For those of who you have ridden the Jamis Quest Femme OR if you have an opinion on that third gear, please let me know. The bike shop is holding the '09 for me for a week (it's the last of the 09 model they have... and seems to be the last in the entire Bay Area) so I am 90% set on buying it. I just want to be sure the wheels and third gear are things I can do without...

Thanks!!!


----------



## bikegirl83 (Jun 7, 2010)

Btw, here are the specs for both bikes...

2009: http://www.jamisbikes.com/usa/thebikes/pdfs/09_questf.pdf
2010: http://www.jamisbikes.com/usa/thebikes/pdfs/10_questf.pdf

2009 Model has Alex ALX-298R wheelset, 20/24H with butted spokes, radially laced front, 2x rear
2010 Moel has Mavic Aksium wheelset, 20H front and rear, UB control, QRM bearings, FTS-L freehub, H2 spoke holes, Straight pull stainless spokes

Other 2010 - upgrades from 2009
Both Compact 50/34T and Triple with 53/39/30T versions available Long reach brakes for greater tire selection and fender clearance NVO Components ATS easy height adjust stem Shimano New Ultegra 6700 rear derailluer
Vittoria Rubino Pro 25mm folding tires Shimano 105 12/27T cassette


----------



## PJ352 (Dec 5, 2007)

Normally the two factors that dictate bike gearing are the fitness level of the rider and the terrain they'll be riding. If you live in a hilly area (and I'd say you do) the the deciding factor would be your fitness level.

IIRC you have a bike now, so you can use how that bike is geared as a reference point on what way to go with the Jamis (nice choice, BTW).
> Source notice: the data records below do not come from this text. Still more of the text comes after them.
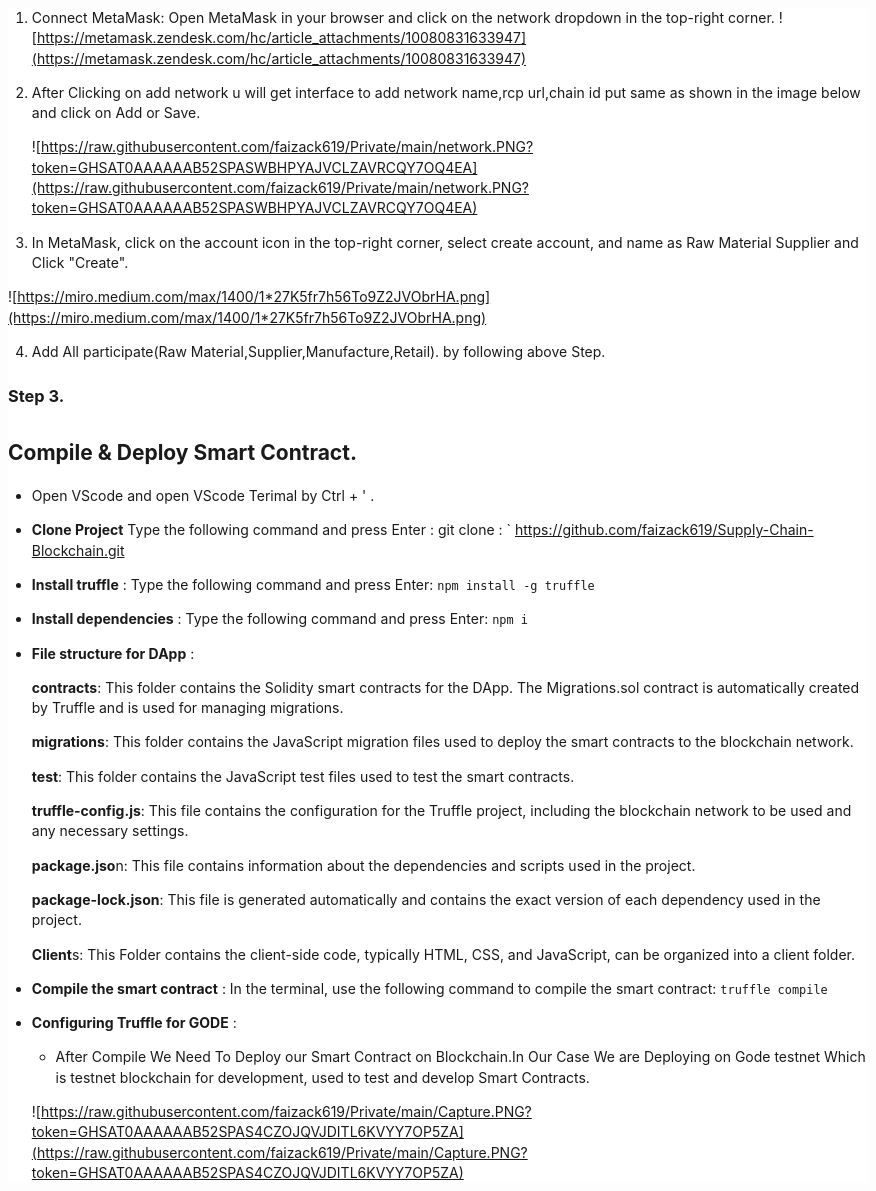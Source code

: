 
1. Connect MetaMask: Open MetaMask in your browser and click on the network dropdown in the top-right corner.
![https://metamask.zendesk.com/hc/article_attachments/10080831633947](https://metamask.zendesk.com/hc/article_attachments/10080831633947)

1. After Clicking on add network u will get interface
   to add network name,rcp url,chain id put same as shown in the image below and click on Add or Save.

   ![https://raw.githubusercontent.com/faizack619/Private/main/network.PNG?token=GHSAT0AAAAAAB52SPASWBHPYAJVCLZAVRCQY7OQ4EA](https://raw.githubusercontent.com/faizack619/Private/main/network.PNG?token=GHSAT0AAAAAAB52SPASWBHPYAJVCLZAVRCQY7OQ4EA)


 4. In MetaMask, click on the account icon in the top-right corner, select create account, and name as Raw Material Supplier and  Click "Create".

   ![https://miro.medium.com/max/1400/1*27K5fr7h56To9Z2JVObrHA.png](https://miro.medium.com/max/1400/1*27K5fr7h56To9Z2JVObrHA.png)
   
 4. Add All participate(Raw Material,Supplier,Manufacture,Retail). by following above Step.
  
### Step 3.
## Compile & Deploy Smart Contract. 

* Open VScode and open VScode Terimal by Ctrl + ' .
* **Clone Project** Type the following command and press Enter : git clone : ` https://github.com/faizack619/Supply-Chain-Blockchain.git  
* **Install truffle** : Type the following command and press Enter: `npm install -g truffle`
* **Install dependencies** : Type the following command and press Enter: `npm i`
* **File structure for  DApp** : 
  
    **contracts**: This folder contains the Solidity smart contracts for the DApp. The Migrations.sol contract is automatically created by Truffle and is used for managing migrations.

    **migrations**: This folder contains the JavaScript migration files used to deploy the smart contracts to the blockchain network.

    **test**: This folder contains the JavaScript test files used to test the smart contracts.

    **truffle-config.js**: This file contains the configuration for the Truffle project, including the blockchain network to be used and any necessary settings.

    **package.jso**n: This file contains information about the dependencies and scripts used in the project.

    **package-lock.json**: This file is generated automatically and contains the exact version of each dependency used in the project.

    **Client**s: This Folder contains the client-side code, typically HTML, CSS, and JavaScript, can be organized into a client folder.
* **Compile the smart contract** :  In the terminal, use the following command to compile the smart contract: `truffle compile` 
* **Configuring Truffle for GODE** :
   
    * After Compile We Need To Deploy our Smart Contract on Blockchain.In Our Case We are Deploying on Gode testnet  Which is testnet blockchain for development, used to test and develop Smart Contracts.
   
   ![https://raw.githubusercontent.com/faizack619/Private/main/Capture.PNG?token=GHSAT0AAAAAAB52SPAS4CZOJQVJDITL6KVYY7OP5ZA](https://raw.githubusercontent.com/faizack619/Private/main/Capture.PNG?token=GHSAT0AAAAAAB52SPAS4CZOJQVJDITL6KVYY7OP5ZA)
If you routinely wished you had a lower gear to help on the hills, then the triple may be the better way to go. OTOH, if you routinely navigate up the hills without undue stress, then go fo the compact, because it gets you close to the triple in gearing. 

There's no inherently 'better' way to go. It simply comes down to an 'as needed' choice.
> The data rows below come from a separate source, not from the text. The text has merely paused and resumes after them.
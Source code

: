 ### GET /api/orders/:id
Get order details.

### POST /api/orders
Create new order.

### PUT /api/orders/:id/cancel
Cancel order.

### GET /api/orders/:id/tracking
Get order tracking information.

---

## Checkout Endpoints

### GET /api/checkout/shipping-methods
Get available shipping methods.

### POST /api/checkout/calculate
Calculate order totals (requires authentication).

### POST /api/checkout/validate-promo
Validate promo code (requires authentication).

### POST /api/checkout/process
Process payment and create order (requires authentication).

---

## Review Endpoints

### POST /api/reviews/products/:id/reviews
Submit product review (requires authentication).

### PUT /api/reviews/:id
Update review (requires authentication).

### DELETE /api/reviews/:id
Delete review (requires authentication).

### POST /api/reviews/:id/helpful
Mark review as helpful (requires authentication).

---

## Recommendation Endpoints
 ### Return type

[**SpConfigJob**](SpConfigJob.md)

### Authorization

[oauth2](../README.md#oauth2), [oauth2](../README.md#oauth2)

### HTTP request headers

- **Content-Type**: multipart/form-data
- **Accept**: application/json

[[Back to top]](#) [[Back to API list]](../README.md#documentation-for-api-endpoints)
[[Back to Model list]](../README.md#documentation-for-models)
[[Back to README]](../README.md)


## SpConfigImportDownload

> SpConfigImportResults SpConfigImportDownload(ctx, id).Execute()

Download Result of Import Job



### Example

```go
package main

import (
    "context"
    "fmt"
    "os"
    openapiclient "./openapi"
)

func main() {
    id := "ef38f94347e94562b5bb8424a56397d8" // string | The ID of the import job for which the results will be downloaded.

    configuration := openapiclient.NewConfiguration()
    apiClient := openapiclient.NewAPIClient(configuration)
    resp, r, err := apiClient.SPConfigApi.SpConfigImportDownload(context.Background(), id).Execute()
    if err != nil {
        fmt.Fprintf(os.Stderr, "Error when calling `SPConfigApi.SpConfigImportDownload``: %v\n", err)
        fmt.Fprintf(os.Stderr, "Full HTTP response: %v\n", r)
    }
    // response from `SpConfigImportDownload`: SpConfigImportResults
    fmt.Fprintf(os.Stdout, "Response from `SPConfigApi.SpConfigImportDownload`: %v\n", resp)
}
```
EDIT: I saw your second post w/ specs after posting this, so I'll add that I wouldn't let the wheelset differences be the determining factor, but if you foresee a need for wider tires and/ or fenders, then that might give the 2010 the edge. Gearing is more important, IMO.


----------



## bikegirl83 (Jun 7, 2010)

Thanks PJ. 

Btw, this is the bike I've been riding... 
http://www.bikepedia.com/QuickBike/...5&Brand=Diamondback&Model=Maravista&Type=bike

Triple... but today I figured out I was riding it completely backwards(!!!) as in I thought I was supposed to have it in the highest gear for hills... so no wonder I got into really great shape the three months I rode that thing daily before giving up on any sort of an incline. 

Any opinion on the 2009 vs the 2010 model otherwise? Do the wheels matter?


----------



## PJ352 (Dec 5, 2007)

bikegirl83 said:


> Thanks PJ.
> 
> Btw, this is the bike I've been riding...
> http://www.bikepedia.com/QuickBike/...5&Brand=Diamondback&Model=Maravista&Type=bike
> ...


Your current bike has pretty low gearing, so I'd say if you used the inner chainring go with a triple on the new bike.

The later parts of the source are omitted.